Records to use>
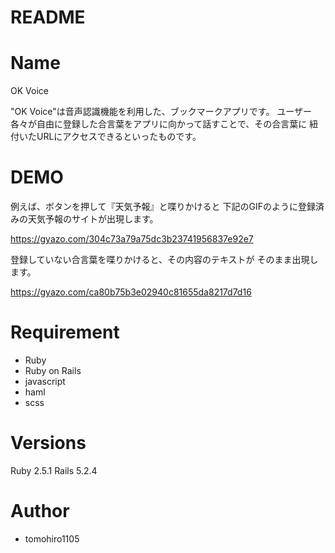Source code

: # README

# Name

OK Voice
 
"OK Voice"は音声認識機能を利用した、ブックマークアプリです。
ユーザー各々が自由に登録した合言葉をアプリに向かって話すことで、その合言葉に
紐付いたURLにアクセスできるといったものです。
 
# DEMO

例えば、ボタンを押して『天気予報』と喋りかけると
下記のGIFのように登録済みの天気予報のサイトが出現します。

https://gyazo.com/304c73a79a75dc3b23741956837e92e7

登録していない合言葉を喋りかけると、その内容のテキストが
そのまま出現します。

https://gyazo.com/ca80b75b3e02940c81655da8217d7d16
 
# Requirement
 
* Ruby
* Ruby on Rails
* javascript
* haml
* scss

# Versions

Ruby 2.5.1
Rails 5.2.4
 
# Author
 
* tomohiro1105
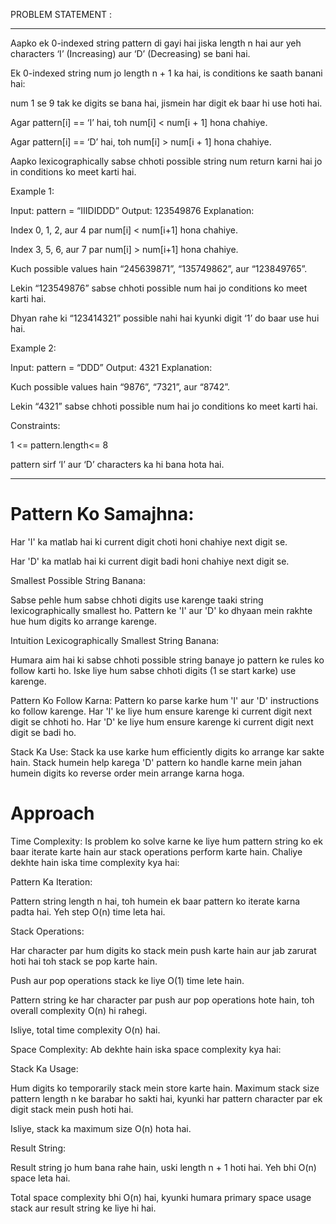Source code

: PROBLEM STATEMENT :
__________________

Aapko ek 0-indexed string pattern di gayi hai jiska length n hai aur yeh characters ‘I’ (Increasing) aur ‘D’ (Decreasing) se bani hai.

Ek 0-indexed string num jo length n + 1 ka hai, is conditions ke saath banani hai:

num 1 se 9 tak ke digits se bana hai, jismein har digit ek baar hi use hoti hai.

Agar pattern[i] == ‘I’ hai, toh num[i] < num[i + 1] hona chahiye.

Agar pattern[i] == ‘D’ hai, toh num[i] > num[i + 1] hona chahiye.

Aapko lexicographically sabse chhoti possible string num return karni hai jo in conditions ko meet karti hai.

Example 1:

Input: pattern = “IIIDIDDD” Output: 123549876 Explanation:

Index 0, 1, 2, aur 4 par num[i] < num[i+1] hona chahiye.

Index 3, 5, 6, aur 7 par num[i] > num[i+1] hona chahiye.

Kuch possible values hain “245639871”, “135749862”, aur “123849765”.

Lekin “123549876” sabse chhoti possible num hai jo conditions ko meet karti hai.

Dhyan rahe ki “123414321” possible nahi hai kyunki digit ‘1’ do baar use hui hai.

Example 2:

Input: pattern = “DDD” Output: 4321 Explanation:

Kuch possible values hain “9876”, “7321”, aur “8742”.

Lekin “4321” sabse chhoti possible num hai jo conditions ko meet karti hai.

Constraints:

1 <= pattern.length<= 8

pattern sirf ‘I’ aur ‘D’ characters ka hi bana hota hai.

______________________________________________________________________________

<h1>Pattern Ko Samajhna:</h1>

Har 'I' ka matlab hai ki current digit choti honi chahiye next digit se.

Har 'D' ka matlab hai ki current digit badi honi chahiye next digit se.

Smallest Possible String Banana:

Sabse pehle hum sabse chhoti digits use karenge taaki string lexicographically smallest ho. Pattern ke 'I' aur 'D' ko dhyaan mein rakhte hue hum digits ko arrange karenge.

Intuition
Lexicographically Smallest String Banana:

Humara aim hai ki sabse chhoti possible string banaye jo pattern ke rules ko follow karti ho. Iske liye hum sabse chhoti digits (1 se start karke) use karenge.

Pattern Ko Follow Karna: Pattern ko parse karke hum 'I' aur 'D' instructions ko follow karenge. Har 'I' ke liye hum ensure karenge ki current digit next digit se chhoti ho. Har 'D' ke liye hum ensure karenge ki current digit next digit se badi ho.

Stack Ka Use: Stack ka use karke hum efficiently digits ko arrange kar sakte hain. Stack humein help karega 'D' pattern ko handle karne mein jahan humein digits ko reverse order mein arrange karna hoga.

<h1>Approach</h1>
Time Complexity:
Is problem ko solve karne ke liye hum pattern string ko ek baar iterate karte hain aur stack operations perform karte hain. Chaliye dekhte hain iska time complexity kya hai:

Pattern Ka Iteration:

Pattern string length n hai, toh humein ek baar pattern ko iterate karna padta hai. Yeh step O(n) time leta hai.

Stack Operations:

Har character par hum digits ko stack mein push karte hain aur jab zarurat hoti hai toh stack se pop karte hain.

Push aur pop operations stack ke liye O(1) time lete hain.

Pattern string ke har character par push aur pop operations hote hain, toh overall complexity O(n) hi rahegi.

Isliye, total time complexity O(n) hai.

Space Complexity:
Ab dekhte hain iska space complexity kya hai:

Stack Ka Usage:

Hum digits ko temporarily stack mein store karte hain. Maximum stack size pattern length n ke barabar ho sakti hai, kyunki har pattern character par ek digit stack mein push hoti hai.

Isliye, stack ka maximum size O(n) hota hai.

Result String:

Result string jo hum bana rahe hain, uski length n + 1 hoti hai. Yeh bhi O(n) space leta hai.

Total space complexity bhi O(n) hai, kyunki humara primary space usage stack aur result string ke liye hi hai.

What the exercise asks>
Write out, exactly and with no pictures, the lines of the data from the first through the line containing "https://gyazo.com/304c73a79a75dc3b23741956837e92e7".

Response for this exercise>
Source code

: # README

# Name

OK Voice
 
"OK Voice"は音声認識機能を利用した、ブックマークアプリです。
ユーザー各々が自由に登録した合言葉をアプリに向かって話すことで、その合言葉に
紐付いたURLにアクセスできるといったものです。
 
# DEMO

例えば、ボタンを押して『天気予報』と喋りかけると
下記のGIFのように登録済みの天気予報のサイトが出現します。

https://gyazo.com/304c73a79a75dc3b23741956837e92e7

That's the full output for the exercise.